■ **Activity**:
Please return the data that follows precisely as written, but without the images.

■ ■ ■ ■ ■ ■ ■

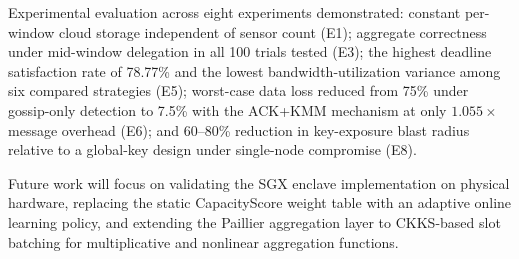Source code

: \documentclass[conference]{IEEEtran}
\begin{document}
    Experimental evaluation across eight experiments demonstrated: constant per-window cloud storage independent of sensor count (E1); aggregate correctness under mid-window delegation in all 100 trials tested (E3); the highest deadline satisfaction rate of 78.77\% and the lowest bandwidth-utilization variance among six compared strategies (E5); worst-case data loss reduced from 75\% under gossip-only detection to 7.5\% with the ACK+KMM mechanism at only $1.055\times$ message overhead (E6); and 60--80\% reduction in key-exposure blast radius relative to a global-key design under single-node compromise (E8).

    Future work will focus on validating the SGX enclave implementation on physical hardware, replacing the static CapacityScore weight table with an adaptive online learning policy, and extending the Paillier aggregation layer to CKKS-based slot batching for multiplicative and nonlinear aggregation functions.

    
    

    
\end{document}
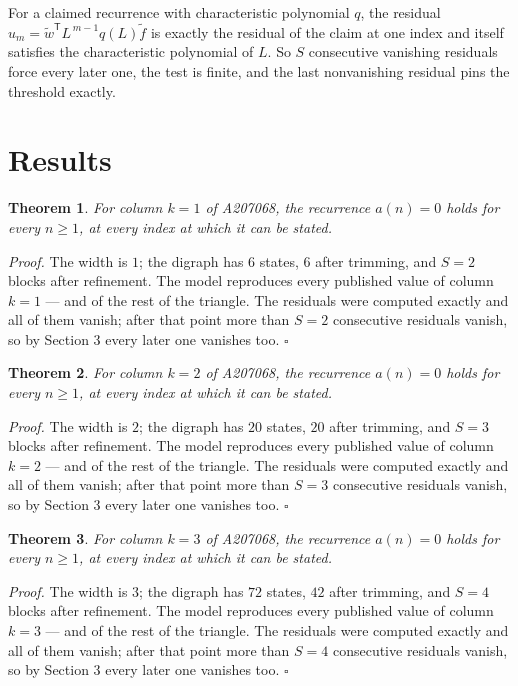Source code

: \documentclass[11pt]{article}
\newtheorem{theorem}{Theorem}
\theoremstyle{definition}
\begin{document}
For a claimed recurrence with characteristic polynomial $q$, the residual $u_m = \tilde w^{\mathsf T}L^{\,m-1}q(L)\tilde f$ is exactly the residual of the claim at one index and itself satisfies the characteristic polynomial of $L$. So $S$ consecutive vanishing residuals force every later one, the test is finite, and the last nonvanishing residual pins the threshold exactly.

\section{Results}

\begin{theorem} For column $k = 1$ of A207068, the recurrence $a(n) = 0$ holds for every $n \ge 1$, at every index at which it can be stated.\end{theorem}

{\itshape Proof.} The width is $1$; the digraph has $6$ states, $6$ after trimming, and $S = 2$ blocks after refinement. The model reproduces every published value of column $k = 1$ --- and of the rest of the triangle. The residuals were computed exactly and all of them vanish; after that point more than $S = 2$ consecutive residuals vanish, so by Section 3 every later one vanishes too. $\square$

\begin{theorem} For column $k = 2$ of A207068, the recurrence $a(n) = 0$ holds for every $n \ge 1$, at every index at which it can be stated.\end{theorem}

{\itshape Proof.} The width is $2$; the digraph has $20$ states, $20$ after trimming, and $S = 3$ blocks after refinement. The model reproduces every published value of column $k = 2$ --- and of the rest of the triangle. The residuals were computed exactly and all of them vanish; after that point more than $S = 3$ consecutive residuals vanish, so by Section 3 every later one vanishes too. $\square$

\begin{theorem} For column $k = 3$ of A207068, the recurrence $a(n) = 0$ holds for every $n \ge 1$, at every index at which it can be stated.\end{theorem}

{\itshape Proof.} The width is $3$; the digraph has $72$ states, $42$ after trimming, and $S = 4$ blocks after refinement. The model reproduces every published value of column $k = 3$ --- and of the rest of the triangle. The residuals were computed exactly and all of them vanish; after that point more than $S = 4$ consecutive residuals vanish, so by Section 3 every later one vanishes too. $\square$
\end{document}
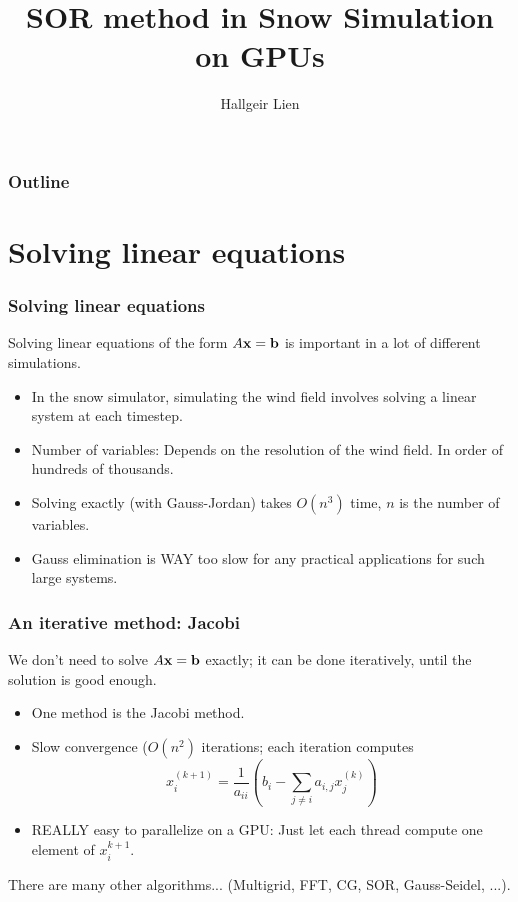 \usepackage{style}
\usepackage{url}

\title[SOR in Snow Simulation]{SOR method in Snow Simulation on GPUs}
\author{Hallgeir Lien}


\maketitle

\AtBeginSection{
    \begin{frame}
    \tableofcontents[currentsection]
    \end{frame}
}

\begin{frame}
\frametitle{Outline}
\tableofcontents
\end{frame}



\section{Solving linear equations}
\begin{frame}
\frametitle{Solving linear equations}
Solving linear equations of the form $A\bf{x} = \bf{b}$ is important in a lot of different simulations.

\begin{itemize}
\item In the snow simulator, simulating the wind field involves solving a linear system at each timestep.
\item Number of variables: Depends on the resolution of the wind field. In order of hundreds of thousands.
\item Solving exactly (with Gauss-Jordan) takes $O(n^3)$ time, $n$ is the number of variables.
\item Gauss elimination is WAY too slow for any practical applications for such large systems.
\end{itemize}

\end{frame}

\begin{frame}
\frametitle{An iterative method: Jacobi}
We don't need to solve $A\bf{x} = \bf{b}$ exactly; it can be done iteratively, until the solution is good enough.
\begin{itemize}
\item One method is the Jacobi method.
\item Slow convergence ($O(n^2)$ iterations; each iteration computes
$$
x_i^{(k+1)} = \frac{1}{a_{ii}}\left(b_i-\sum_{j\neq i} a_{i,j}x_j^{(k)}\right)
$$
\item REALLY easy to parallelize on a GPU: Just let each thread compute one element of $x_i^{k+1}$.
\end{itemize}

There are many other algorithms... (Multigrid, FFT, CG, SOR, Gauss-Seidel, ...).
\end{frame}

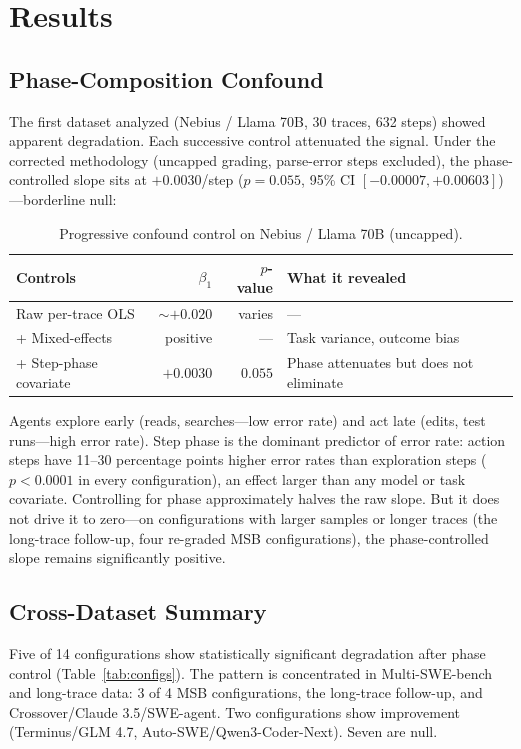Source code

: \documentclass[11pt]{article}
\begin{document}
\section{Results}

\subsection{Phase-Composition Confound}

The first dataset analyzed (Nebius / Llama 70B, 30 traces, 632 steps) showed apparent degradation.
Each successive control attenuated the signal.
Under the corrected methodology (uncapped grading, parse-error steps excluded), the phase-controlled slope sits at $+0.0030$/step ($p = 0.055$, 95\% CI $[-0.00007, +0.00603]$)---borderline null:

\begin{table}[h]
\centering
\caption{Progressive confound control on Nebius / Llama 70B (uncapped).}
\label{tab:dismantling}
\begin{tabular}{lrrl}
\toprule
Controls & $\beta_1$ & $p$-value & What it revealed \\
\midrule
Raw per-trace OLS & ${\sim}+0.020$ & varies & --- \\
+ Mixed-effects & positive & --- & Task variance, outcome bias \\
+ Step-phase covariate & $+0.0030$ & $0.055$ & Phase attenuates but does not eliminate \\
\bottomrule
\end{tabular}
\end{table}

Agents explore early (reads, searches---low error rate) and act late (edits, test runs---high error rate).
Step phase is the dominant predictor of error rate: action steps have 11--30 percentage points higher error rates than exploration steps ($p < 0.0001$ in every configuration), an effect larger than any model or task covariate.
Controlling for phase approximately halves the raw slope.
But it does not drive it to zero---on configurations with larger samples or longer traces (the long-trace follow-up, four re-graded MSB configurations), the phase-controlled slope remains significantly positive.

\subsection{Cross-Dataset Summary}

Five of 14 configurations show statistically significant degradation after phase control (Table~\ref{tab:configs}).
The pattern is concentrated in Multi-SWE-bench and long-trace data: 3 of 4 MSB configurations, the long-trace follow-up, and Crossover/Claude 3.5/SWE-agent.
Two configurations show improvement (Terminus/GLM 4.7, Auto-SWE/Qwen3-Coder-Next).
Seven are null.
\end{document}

■ ■ ■ ■ ■ ■ ■

■ **Result of the task**:
Source code

: \documentclass[conference]{IEEEtran}
\begin{document}
    Experimental evaluation across eight experiments demonstrated: constant per-window cloud storage independent of sensor count (E1); aggregate correctness under mid-window delegation in all 100 trials tested (E3); the highest deadline satisfaction rate of 78.77\% and the lowest bandwidth-utilization variance among six compared strategies (E5); worst-case data loss reduced from 75\% under gossip-only detection to 7.5\% with the ACK+KMM mechanism at only $1.055\times$ message overhead (E6); and 60--80\% reduction in key-exposure blast radius relative to a global-key design under single-node compromise (E8).

    Future work will focus on validating the SGX enclave implementation on physical hardware, replacing the static CapacityScore weight table with an adaptive online learning policy, and extending the Paillier aggregation layer to CKKS-based slot batching for multiplicative and nonlinear aggregation functions.

    
    

    
\end{document}
Source code

: \documentclass[11pt]{article}
\newtheorem{theorem}{Theorem}
\theoremstyle{definition}
\begin{document}
For a claimed recurrence with characteristic polynomial $q$, the residual $u_m = \tilde w^{\mathsf T}L^{\,m-1}q(L)\tilde f$ is exactly the residual of the claim at one index and itself satisfies the characteristic polynomial of $L$. So $S$ consecutive vanishing residuals force every later one, the test is finite, and the last nonvanishing residual pins the threshold exactly.

\section{Results}

\begin{theorem} For column $k = 1$ of A207068, the recurrence $a(n) = 0$ holds for every $n \ge 1$, at every index at which it can be stated.\end{theorem}

{\itshape Proof.} The width is $1$; the digraph has $6$ states, $6$ after trimming, and $S = 2$ blocks after refinement. The model reproduces every published value of column $k = 1$ --- and of the rest of the triangle. The residuals were computed exactly and all of them vanish; after that point more than $S = 2$ consecutive residuals vanish, so by Section 3 every later one vanishes too. $\square$

\begin{theorem} For column $k = 2$ of A207068, the recurrence $a(n) = 0$ holds for every $n \ge 1$, at every index at which it can be stated.\end{theorem}

{\itshape Proof.} The width is $2$; the digraph has $20$ states, $20$ after trimming, and $S = 3$ blocks after refinement. The model reproduces every published value of column $k = 2$ --- and of the rest of the triangle. The residuals were computed exactly and all of them vanish; after that point more than $S = 3$ consecutive residuals vanish, so by Section 3 every later one vanishes too. $\square$

\begin{theorem} For column $k = 3$ of A207068, the recurrence $a(n) = 0$ holds for every $n \ge 1$, at every index at which it can be stated.\end{theorem}

{\itshape Proof.} The width is $3$; the digraph has $72$ states, $42$ after trimming, and $S = 4$ blocks after refinement. The model reproduces every published value of column $k = 3$ --- and of the rest of the triangle. The residuals were computed exactly and all of them vanish; after that point more than $S = 4$ consecutive residuals vanish, so by Section 3 every later one vanishes too. $\square$
\end{document}
 \usepackage{style}
\usepackage{url}

\title[SOR in Snow Simulation]{SOR method in Snow Simulation on GPUs}
\author{Hallgeir Lien}


\maketitle

\AtBeginSection{
    \begin{frame}
    \tableofcontents[currentsection]
    \end{frame}
}

\begin{frame}
\frametitle{Outline}
\tableofcontents
\end{frame}



\section{Solving linear equations}
\begin{frame}
\frametitle{Solving linear equations}
Solving linear equations of the form $A\bf{x} = \bf{b}$ is important in a lot of different simulations.

\begin{itemize}
\item In the snow simulator, simulating the wind field involves solving a linear system at each timestep.
\item Number of variables: Depends on the resolution of the wind field. In order of hundreds of thousands.
\item Solving exactly (with Gauss-Jordan) takes $O(n^3)$ time, $n$ is the number of variables.
\item Gauss elimination is WAY too slow for any practical applications for such large systems.
\end{itemize}

\end{frame}

\begin{frame}
\frametitle{An iterative method: Jacobi}
We don't need to solve $A\bf{x} = \bf{b}$ exactly; it can be done iteratively, until the solution is good enough.
\begin{itemize}
\item One method is the Jacobi method.
\item Slow convergence ($O(n^2)$ iterations; each iteration computes
$$
x_i^{(k+1)} = \frac{1}{a_{ii}}\left(b_i-\sum_{j\neq i} a_{i,j}x_j^{(k)}\right)
$$
\item REALLY easy to parallelize on a GPU: Just let each thread compute one element of $x_i^{k+1}$.
\end{itemize}

There are many other algorithms... (Multigrid, FFT, CG, SOR, Gauss-Seidel, ...).
\end{frame}

Source code

: \documentclass[11pt]{article}
\begin{document}
\section{Results}

\subsection{Phase-Composition Confound}

The first dataset analyzed (Nebius / Llama 70B, 30 traces, 632 steps) showed apparent degradation.
Each successive control attenuated the signal.
Under the corrected methodology (uncapped grading, parse-error steps excluded), the phase-controlled slope sits at $+0.0030$/step ($p = 0.055$, 95\% CI $[-0.00007, +0.00603]$)---borderline null:

\begin{table}[h]
\centering
\caption{Progressive confound control on Nebius / Llama 70B (uncapped).}
\label{tab:dismantling}
\begin{tabular}{lrrl}
\toprule
Controls & $\beta_1$ & $p$-value & What it revealed \\
\midrule
Raw per-trace OLS & ${\sim}+0.020$ & varies & --- \\
+ Mixed-effects & positive & --- & Task variance, outcome bias \\
+ Step-phase covariate & $+0.0030$ & $0.055$ & Phase attenuates but does not eliminate \\
\bottomrule
\end{tabular}
\end{table}

Agents explore early (reads, searches---low error rate) and act late (edits, test runs---high error rate).
Step phase is the dominant predictor of error rate: action steps have 11--30 percentage points higher error rates than exploration steps ($p < 0.0001$ in every configuration), an effect larger than any model or task covariate.
Controlling for phase approximately halves the raw slope.
But it does not drive it to zero---on configurations with larger samples or longer traces (the long-trace follow-up, four re-graded MSB configurations), the phase-controlled slope remains significantly positive.

\subsection{Cross-Dataset Summary}

Five of 14 configurations show statistically significant degradation after phase control (Table~\ref{tab:configs}).
The pattern is concentrated in Multi-SWE-bench and long-trace data: 3 of 4 MSB configurations, the long-trace follow-up, and Crossover/Claude 3.5/SWE-agent.
Two configurations show improvement (Terminus/GLM 4.7, Auto-SWE/Qwen3-Coder-Next).
Seven are null.
\end{document}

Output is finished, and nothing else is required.